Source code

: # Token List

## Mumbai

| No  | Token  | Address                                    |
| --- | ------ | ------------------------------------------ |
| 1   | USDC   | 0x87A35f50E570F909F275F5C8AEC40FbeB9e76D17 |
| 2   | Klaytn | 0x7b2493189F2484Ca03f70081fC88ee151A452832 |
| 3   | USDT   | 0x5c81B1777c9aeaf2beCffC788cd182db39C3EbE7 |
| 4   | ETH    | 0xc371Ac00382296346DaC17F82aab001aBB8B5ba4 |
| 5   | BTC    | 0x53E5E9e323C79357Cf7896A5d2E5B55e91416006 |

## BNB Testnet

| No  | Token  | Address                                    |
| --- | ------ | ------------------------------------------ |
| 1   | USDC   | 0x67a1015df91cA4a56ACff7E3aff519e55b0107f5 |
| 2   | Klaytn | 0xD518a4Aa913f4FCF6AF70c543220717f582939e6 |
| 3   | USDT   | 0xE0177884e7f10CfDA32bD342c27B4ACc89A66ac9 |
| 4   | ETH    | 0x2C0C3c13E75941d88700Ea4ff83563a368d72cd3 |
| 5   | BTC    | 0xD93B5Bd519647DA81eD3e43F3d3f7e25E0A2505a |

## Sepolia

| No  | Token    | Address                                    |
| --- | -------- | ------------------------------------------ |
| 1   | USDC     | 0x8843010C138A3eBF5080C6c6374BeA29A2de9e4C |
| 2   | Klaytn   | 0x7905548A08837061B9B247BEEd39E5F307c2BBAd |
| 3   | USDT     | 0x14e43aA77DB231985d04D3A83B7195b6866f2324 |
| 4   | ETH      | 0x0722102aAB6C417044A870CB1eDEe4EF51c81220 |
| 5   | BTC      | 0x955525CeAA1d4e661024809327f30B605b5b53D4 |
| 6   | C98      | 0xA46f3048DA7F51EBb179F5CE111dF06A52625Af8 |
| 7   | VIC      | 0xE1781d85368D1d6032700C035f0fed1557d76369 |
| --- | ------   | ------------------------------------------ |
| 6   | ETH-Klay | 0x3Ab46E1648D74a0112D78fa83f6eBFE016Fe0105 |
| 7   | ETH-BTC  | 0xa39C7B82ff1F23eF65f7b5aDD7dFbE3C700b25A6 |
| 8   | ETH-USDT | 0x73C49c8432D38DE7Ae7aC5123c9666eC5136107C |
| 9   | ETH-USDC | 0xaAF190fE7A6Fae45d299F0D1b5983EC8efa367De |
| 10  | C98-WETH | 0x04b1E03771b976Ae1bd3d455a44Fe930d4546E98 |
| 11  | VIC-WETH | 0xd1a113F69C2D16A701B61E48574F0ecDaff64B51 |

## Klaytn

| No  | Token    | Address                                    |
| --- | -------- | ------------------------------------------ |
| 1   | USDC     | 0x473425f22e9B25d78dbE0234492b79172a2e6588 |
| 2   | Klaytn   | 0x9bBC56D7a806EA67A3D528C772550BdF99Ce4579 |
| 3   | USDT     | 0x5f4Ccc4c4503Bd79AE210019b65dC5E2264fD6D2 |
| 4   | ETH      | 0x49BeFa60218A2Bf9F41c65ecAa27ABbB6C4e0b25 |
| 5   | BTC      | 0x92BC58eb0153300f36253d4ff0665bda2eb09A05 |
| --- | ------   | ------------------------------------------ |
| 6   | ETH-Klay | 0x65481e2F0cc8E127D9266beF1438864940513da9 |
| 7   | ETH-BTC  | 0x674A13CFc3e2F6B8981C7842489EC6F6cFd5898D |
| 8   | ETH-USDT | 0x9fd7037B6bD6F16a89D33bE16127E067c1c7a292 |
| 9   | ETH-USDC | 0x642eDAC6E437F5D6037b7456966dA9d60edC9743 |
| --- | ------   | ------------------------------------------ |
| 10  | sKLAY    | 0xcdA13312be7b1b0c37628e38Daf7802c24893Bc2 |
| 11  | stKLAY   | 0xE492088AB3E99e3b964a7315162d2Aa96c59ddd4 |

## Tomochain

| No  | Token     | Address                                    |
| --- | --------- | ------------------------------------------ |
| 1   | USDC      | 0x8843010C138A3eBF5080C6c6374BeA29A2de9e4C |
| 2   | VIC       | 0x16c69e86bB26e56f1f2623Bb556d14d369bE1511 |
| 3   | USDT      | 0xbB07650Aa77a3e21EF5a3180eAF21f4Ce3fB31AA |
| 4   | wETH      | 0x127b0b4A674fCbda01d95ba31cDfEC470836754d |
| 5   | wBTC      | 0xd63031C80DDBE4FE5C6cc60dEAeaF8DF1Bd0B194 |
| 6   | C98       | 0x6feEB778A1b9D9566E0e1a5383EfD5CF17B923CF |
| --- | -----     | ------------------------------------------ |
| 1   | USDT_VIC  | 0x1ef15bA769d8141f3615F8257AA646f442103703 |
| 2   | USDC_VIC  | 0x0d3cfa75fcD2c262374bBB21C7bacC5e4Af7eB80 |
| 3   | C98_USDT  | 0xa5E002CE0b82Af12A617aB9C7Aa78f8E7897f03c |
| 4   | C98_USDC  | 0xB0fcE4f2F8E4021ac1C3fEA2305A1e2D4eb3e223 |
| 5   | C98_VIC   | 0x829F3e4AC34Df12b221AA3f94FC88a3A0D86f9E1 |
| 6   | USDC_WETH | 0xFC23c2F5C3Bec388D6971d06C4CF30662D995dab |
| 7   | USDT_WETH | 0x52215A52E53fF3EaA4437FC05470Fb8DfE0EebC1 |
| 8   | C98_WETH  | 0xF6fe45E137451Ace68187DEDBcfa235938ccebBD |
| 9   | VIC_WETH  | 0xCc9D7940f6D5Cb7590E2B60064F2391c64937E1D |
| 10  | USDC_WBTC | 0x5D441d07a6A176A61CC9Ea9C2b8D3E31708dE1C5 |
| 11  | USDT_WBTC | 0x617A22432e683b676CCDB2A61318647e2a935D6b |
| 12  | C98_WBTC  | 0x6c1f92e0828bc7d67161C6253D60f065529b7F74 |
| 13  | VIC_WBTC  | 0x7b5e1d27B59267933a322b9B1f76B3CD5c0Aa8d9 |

☆ ☆ ☆

What this task involves
Give the data again, exactly as it stands.

Expected answer
Source code

: # Token List

## Mumbai

| No  | Token  | Address                                    |
| --- | ------ | ------------------------------------------ |
| 1   | USDC   | 0x87A35f50E570F909F275F5C8AEC40FbeB9e76D17 |
| 2   | Klaytn | 0x7b2493189F2484Ca03f70081fC88ee151A452832 |
| 3   | USDT   | 0x5c81B1777c9aeaf2beCffC788cd182db39C3EbE7 |
| 4   | ETH    | 0xc371Ac00382296346DaC17F82aab001aBB8B5ba4 |
| 5   | BTC    | 0x53E5E9e323C79357Cf7896A5d2E5B55e91416006 |

## BNB Testnet

| No  | Token  | Address                                    |
| --- | ------ | ------------------------------------------ |
| 1   | USDC   | 0x67a1015df91cA4a56ACff7E3aff519e55b0107f5 |
| 2   | Klaytn | 0xD518a4Aa913f4FCF6AF70c543220717f582939e6 |
| 3   | USDT   | 0xE0177884e7f10CfDA32bD342c27B4ACc89A66ac9 |
| 4   | ETH    | 0x2C0C3c13E75941d88700Ea4ff83563a368d72cd3 |
| 5   | BTC    | 0xD93B5Bd519647DA81eD3e43F3d3f7e25E0A2505a |

## Sepolia

| No  | Token    | Address                                    |
| --- | -------- | ------------------------------------------ |
| 1   | USDC     | 0x8843010C138A3eBF5080C6c6374BeA29A2de9e4C |
| 2   | Klaytn   | 0x7905548A08837061B9B247BEEd39E5F307c2BBAd |
| 3   | USDT     | 0x14e43aA77DB231985d04D3A83B7195b6866f2324 |
| 4   | ETH      | 0x0722102aAB6C417044A870CB1eDEe4EF51c81220 |
| 5   | BTC      | 0x955525CeAA1d4e661024809327f30B605b5b53D4 |
| 6   | C98      | 0xA46f3048DA7F51EBb179F5CE111dF06A52625Af8 |
| 7   | VIC      | 0xE1781d85368D1d6032700C035f0fed1557d76369 |
| --- | ------   | ------------------------------------------ |
| 6   | ETH-Klay | 0x3Ab46E1648D74a0112D78fa83f6eBFE016Fe0105 |
| 7   | ETH-BTC  | 0xa39C7B82ff1F23eF65f7b5aDD7dFbE3C700b25A6 |
| 8   | ETH-USDT | 0x73C49c8432D38DE7Ae7aC5123c9666eC5136107C |
| 9   | ETH-USDC | 0xaAF190fE7A6Fae45d299F0D1b5983EC8efa367De |
| 10  | C98-WETH | 0x04b1E03771b976Ae1bd3d455a44Fe930d4546E98 |
| 11  | VIC-WETH | 0xd1a113F69C2D16A701B61E48574F0ecDaff64B51 |

## Klaytn

| No  | Token    | Address                                    |
| --- | -------- | ------------------------------------------ |
| 1   | USDC     | 0x473425f22e9B25d78dbE0234492b79172a2e6588 |
| 2   | Klaytn   | 0x9bBC56D7a806EA67A3D528C772550BdF99Ce4579 |
| 3   | USDT     | 0x5f4Ccc4c4503Bd79AE210019b65dC5E2264fD6D2 |
| 4   | ETH      | 0x49BeFa60218A2Bf9F41c65ecAa27ABbB6C4e0b25 |
| 5   | BTC      | 0x92BC58eb0153300f36253d4ff0665bda2eb09A05 |
| --- | ------   | ------------------------------------------ |
| 6   | ETH-Klay | 0x65481e2F0cc8E127D9266beF1438864940513da9 |
| 7   | ETH-BTC  | 0x674A13CFc3e2F6B8981C7842489EC6F6cFd5898D |
| 8   | ETH-USDT | 0x9fd7037B6bD6F16a89D33bE16127E067c1c7a292 |
| 9   | ETH-USDC | 0x642eDAC6E437F5D6037b7456966dA9d60edC9743 |
| --- | ------   | ------------------------------------------ |
| 10  | sKLAY    | 0xcdA13312be7b1b0c37628e38Daf7802c24893Bc2 |
| 11  | stKLAY   | 0xE492088AB3E99e3b964a7315162d2Aa96c59ddd4 |

## Tomochain

| No  | Token     | Address                                    |
| --- | --------- | ------------------------------------------ |
| 1   | USDC      | 0x8843010C138A3eBF5080C6c6374BeA29A2de9e4C |
| 2   | VIC       | 0x16c69e86bB26e56f1f2623Bb556d14d369bE1511 |
| 3   | USDT      | 0xbB07650Aa77a3e21EF5a3180eAF21f4Ce3fB31AA |
| 4   | wETH      | 0x127b0b4A674fCbda01d95ba31cDfEC470836754d |
| 5   | wBTC      | 0xd63031C80DDBE4FE5C6cc60dEAeaF8DF1Bd0B194 |
| 6   | C98       | 0x6feEB778A1b9D9566E0e1a5383EfD5CF17B923CF |
| --- | -----     | ------------------------------------------ |
| 1   | USDT_VIC  | 0x1ef15bA769d8141f3615F8257AA646f442103703 |
| 2   | USDC_VIC  | 0x0d3cfa75fcD2c262374bBB21C7bacC5e4Af7eB80 |
| 3   | C98_USDT  | 0xa5E002CE0b82Af12A617aB9C7Aa78f8E7897f03c |
| 4   | C98_USDC  | 0xB0fcE4f2F8E4021ac1C3fEA2305A1e2D4eb3e223 |
| 5   | C98_VIC   | 0x829F3e4AC34Df12b221AA3f94FC88a3A0D86f9E1 |
| 6   | USDC_WETH | 0xFC23c2F5C3Bec388D6971d06C4CF30662D995dab |
| 7   | USDT_WETH | 0x52215A52E53fF3EaA4437FC05470Fb8DfE0EebC1 |
| 8   | C98_WETH  | 0xF6fe45E137451Ace68187DEDBcfa235938ccebBD |
| 9   | VIC_WETH  | 0xCc9D7940f6D5Cb7590E2B60064F2391c64937E1D |
| 10  | USDC_WBTC | 0x5D441d07a6A176A61CC9Ea9C2b8D3E31708dE1C5 |
| 11  | USDT_WBTC | 0x617A22432e683b676CCDB2A61318647e2a935D6b |
| 12  | C98_WBTC  | 0x6c1f92e0828bc7d67161C6253D60f065529b7F74 |
| 13  | VIC_WBTC  | 0x7b5e1d27B59267933a322b9B1f76B3CD5c0Aa8d9 |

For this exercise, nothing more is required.